THE TASK >>
Among the lines listed below, count those that include the string "Stripe", and state only the count.

Pictures paired with source code >>
=======

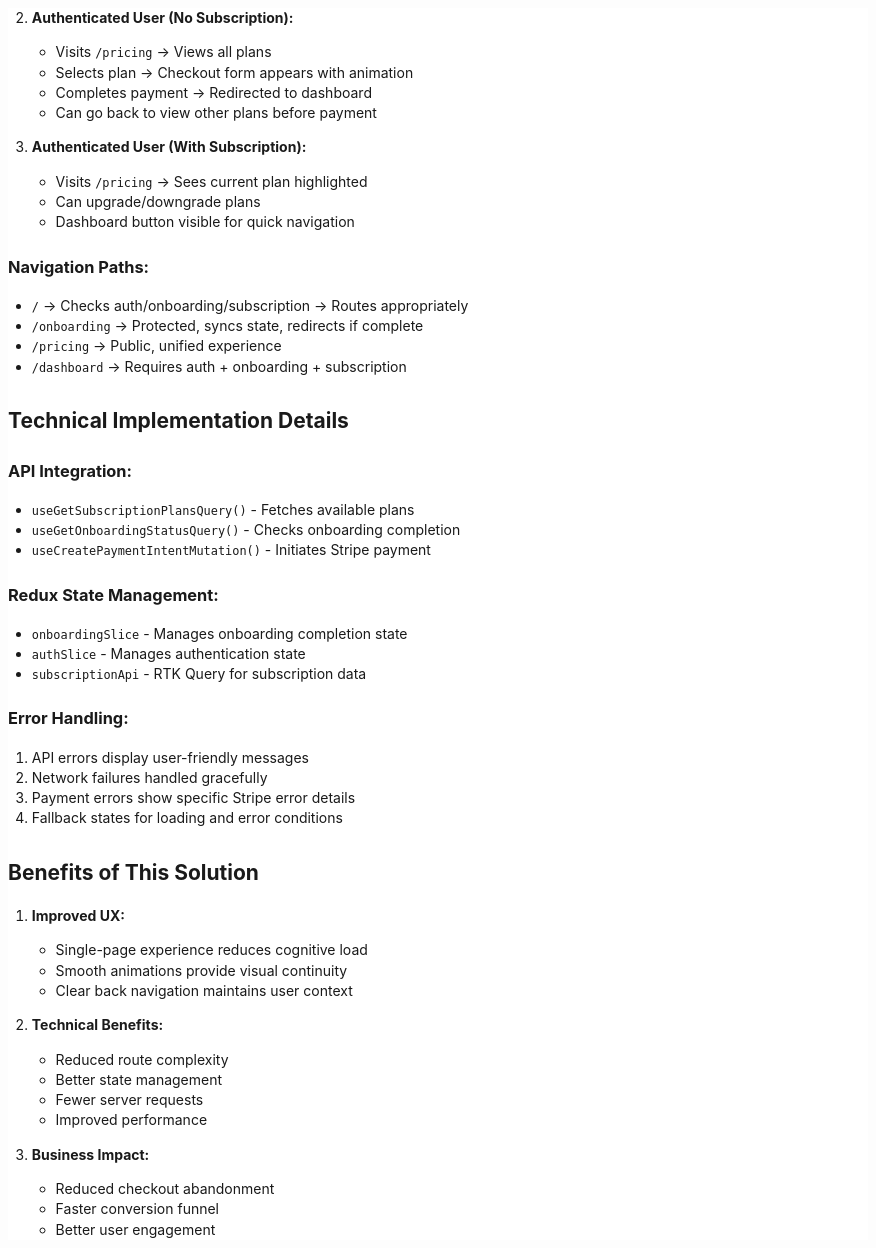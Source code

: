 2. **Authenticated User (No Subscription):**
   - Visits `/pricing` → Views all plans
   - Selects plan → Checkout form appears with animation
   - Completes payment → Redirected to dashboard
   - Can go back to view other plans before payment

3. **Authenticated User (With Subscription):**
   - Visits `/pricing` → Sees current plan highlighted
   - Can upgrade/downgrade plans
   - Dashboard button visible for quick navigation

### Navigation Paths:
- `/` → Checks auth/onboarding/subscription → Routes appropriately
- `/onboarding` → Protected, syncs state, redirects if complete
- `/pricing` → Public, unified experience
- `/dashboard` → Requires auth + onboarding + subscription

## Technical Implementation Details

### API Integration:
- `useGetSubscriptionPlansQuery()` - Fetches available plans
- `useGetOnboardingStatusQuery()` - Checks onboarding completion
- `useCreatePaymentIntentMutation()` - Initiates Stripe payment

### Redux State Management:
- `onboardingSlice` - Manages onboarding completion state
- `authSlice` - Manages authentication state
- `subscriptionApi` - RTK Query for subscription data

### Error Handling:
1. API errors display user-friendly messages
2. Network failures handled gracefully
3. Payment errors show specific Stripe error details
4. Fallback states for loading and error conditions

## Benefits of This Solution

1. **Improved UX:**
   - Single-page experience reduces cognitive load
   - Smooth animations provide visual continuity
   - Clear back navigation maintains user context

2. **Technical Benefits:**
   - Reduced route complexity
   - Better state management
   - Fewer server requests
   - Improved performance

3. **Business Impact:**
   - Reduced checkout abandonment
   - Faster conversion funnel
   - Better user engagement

=======

WRITTEN ANSWER >>
2